Data for processing:
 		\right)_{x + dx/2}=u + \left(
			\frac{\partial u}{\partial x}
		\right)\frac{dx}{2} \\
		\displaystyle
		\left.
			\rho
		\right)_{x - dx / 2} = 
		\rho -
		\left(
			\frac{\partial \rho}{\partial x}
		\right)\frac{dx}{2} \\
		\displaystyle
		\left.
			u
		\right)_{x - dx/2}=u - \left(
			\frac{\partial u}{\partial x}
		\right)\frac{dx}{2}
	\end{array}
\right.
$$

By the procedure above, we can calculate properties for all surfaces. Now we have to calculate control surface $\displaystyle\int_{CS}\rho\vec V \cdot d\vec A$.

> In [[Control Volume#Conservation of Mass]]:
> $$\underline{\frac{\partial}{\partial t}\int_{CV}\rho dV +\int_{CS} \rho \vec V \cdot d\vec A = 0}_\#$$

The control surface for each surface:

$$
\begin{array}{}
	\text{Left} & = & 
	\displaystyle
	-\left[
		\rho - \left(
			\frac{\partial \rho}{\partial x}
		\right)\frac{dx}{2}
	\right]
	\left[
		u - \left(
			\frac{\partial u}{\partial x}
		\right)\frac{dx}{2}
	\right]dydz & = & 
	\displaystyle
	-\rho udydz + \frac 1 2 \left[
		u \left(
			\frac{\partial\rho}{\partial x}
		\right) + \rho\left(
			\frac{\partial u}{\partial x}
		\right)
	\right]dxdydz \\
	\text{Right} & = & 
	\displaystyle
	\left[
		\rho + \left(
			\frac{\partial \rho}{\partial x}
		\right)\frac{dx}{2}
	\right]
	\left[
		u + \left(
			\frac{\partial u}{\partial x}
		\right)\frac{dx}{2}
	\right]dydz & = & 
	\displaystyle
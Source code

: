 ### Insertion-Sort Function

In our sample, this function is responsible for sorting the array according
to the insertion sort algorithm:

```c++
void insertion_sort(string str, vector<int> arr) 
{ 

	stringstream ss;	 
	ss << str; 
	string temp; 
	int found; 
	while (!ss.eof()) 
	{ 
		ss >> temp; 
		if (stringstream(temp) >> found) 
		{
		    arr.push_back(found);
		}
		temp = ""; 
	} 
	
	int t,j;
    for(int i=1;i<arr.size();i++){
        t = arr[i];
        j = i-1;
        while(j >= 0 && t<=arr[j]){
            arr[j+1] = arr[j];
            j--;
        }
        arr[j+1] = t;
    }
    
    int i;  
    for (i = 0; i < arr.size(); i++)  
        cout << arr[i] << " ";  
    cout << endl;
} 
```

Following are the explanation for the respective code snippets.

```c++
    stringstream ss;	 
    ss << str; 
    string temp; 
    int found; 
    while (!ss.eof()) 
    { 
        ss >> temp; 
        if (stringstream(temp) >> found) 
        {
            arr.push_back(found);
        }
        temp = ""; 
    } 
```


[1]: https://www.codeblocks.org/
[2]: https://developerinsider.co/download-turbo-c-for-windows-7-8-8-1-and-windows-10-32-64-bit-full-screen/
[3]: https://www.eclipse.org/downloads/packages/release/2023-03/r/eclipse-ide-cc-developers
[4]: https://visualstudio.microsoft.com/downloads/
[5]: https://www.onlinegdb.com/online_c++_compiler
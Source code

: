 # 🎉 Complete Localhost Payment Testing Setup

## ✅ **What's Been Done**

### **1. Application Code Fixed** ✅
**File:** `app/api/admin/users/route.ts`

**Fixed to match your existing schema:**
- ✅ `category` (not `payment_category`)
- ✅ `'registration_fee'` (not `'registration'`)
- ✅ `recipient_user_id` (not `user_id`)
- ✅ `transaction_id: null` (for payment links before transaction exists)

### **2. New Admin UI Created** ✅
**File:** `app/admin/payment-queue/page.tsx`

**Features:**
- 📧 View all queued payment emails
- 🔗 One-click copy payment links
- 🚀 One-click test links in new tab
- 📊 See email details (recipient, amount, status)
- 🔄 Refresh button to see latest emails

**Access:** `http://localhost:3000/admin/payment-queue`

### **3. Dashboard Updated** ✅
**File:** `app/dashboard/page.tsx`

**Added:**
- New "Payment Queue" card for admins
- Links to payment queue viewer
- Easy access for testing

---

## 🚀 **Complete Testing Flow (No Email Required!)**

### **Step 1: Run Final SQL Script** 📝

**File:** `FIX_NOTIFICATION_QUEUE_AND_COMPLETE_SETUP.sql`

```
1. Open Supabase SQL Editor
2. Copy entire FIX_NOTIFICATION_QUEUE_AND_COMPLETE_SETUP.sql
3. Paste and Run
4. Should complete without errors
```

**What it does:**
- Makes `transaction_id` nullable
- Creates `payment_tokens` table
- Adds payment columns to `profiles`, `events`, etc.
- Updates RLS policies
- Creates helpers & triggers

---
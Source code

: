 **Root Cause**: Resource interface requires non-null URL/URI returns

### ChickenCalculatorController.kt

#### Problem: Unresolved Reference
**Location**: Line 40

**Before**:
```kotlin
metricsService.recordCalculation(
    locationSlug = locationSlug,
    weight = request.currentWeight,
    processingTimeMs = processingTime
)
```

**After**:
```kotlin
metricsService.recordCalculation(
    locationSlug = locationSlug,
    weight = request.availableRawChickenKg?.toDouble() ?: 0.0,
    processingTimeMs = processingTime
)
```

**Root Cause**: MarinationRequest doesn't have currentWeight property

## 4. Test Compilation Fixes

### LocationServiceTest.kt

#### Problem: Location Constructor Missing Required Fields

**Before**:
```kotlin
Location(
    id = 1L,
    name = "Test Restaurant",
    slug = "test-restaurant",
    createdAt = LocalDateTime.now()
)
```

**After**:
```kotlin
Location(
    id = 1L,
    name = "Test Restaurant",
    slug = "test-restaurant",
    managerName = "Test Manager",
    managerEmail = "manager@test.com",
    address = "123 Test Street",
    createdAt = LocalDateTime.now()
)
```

Task to carry out: Everything in the listing should be set down again exactly.

Exercise result:
 		\right)_{x + dx/2}=u + \left(
			\frac{\partial u}{\partial x}
		\right)\frac{dx}{2} \\
		\displaystyle
		\left.
			\rho
		\right)_{x - dx / 2} = 
		\rho -
		\left(
			\frac{\partial \rho}{\partial x}
		\right)\frac{dx}{2} \\
		\displaystyle
		\left.
			u
		\right)_{x - dx/2}=u - \left(
			\frac{\partial u}{\partial x}
		\right)\frac{dx}{2}
	\end{array}
\right.
$$

By the procedure above, we can calculate properties for all surfaces. Now we have to calculate control surface $\displaystyle\int_{CS}\rho\vec V \cdot d\vec A$.

> In [[Control Volume#Conservation of Mass]]:
> $$\underline{\frac{\partial}{\partial t}\int_{CV}\rho dV +\int_{CS} \rho \vec V \cdot d\vec A = 0}_\#$$

The control surface for each surface:

$$
\begin{array}{}
	\text{Left} & = & 
	\displaystyle
	-\left[
		\rho - \left(
			\frac{\partial \rho}{\partial x}
		\right)\frac{dx}{2}
	\right]
	\left[
		u - \left(
			\frac{\partial u}{\partial x}
		\right)\frac{dx}{2}
	\right]dydz & = & 
	\displaystyle
	-\rho udydz + \frac 1 2 \left[
		u \left(
			\frac{\partial\rho}{\partial x}
		\right) + \rho\left(
			\frac{\partial u}{\partial x}
		\right)
	\right]dxdydz \\
	\text{Right} & = & 
	\displaystyle
	\left[
		\rho + \left(
			\frac{\partial \rho}{\partial x}
		\right)\frac{dx}{2}
	\right]
	\left[
		u + \left(
			\frac{\partial u}{\partial x}
		\right)\frac{dx}{2}
	\right]dydz & = & 
	\displaystyle
Source code

: ### Insertion-Sort Function

In our sample, this function is responsible for sorting the array according
to the insertion sort algorithm:

```c++
void insertion_sort(string str, vector<int> arr) 
{ 

	stringstream ss;	 
	ss << str; 
	string temp; 
	int found; 
	while (!ss.eof()) 
	{ 
		ss >> temp; 
		if (stringstream(temp) >> found) 
		{
		    arr.push_back(found);
		}
		temp = ""; 
	} 
	
	int t,j;
    for(int i=1;i<arr.size();i++){
        t = arr[i];
        j = i-1;
        while(j >= 0 && t<=arr[j]){
            arr[j+1] = arr[j];
            j--;
        }
        arr[j+1] = t;
    }
    
    int i;  
    for (i = 0; i < arr.size(); i++)  
        cout << arr[i] << " ";  
    cout << endl;
} 
```

Following are the explanation for the respective code snippets.

```c++
    stringstream ss;	 
    ss << str; 
    string temp; 
    int found; 
    while (!ss.eof()) 
    { 
        ss >> temp; 
        if (stringstream(temp) >> found) 
        {
            arr.push_back(found);
        }
        temp = ""; 
    } 
```


[1]: https://www.codeblocks.org/
[2]: https://developerinsider.co/download-turbo-c-for-windows-7-8-8-1-and-windows-10-32-64-bit-full-screen/
[3]: https://www.eclipse.org/downloads/packages/release/2023-03/r/eclipse-ide-cc-developers
[4]: https://visualstudio.microsoft.com/downloads/
[5]: https://www.onlinegdb.com/online_c++_compiler
Source code

: # 🎉 Complete Localhost Payment Testing Setup

## ✅ **What's Been Done**

### **1. Application Code Fixed** ✅
**File:** `app/api/admin/users/route.ts`

**Fixed to match your existing schema:**
- ✅ `category` (not `payment_category`)
- ✅ `'registration_fee'` (not `'registration'`)
- ✅ `recipient_user_id` (not `user_id`)
- ✅ `transaction_id: null` (for payment links before transaction exists)

### **2. New Admin UI Created** ✅
**File:** `app/admin/payment-queue/page.tsx`

**Features:**
- 📧 View all queued payment emails
- 🔗 One-click copy payment links
- 🚀 One-click test links in new tab
- 📊 See email details (recipient, amount, status)
- 🔄 Refresh button to see latest emails

**Access:** `http://localhost:3000/admin/payment-queue`

### **3. Dashboard Updated** ✅
**File:** `app/dashboard/page.tsx`

**Added:**
- New "Payment Queue" card for admins
- Links to payment queue viewer
- Easy access for testing

---

## 🚀 **Complete Testing Flow (No Email Required!)**

### **Step 1: Run Final SQL Script** 📝

**File:** `FIX_NOTIFICATION_QUEUE_AND_COMPLETE_SETUP.sql`

```
1. Open Supabase SQL Editor
2. Copy entire FIX_NOTIFICATION_QUEUE_AND_COMPLETE_SETUP.sql
3. Paste and Run
4. Should complete without errors
```

**What it does:**
- Makes `transaction_id` nullable
- Creates `payment_tokens` table
- Adds payment columns to `profiles`, `events`, etc.
- Updates RLS policies
- Creates helpers & triggers

---
Source code

: **Root Cause**: Resource interface requires non-null URL/URI returns

### ChickenCalculatorController.kt

#### Problem: Unresolved Reference
**Location**: Line 40

**Before**:
```kotlin
metricsService.recordCalculation(
    locationSlug = locationSlug,
    weight = request.currentWeight,
    processingTimeMs = processingTime
)
```

**After**:
```kotlin
metricsService.recordCalculation(
    locationSlug = locationSlug,
    weight = request.availableRawChickenKg?.toDouble() ?: 0.0,
    processingTimeMs = processingTime
)
```

**Root Cause**: MarinationRequest doesn't have currentWeight property

## 4. Test Compilation Fixes

### LocationServiceTest.kt

#### Problem: Location Constructor Missing Required Fields

**Before**:
```kotlin
Location(
    id = 1L,
    name = "Test Restaurant",
    slug = "test-restaurant",
    createdAt = LocalDateTime.now()
)
```

**After**:
```kotlin
Location(
    id = 1L,
    name = "Test Restaurant",
    slug = "test-restaurant",
    managerName = "Test Manager",
    managerEmail = "manager@test.com",
    address = "123 Test Street",
    createdAt = LocalDateTime.now()
)
```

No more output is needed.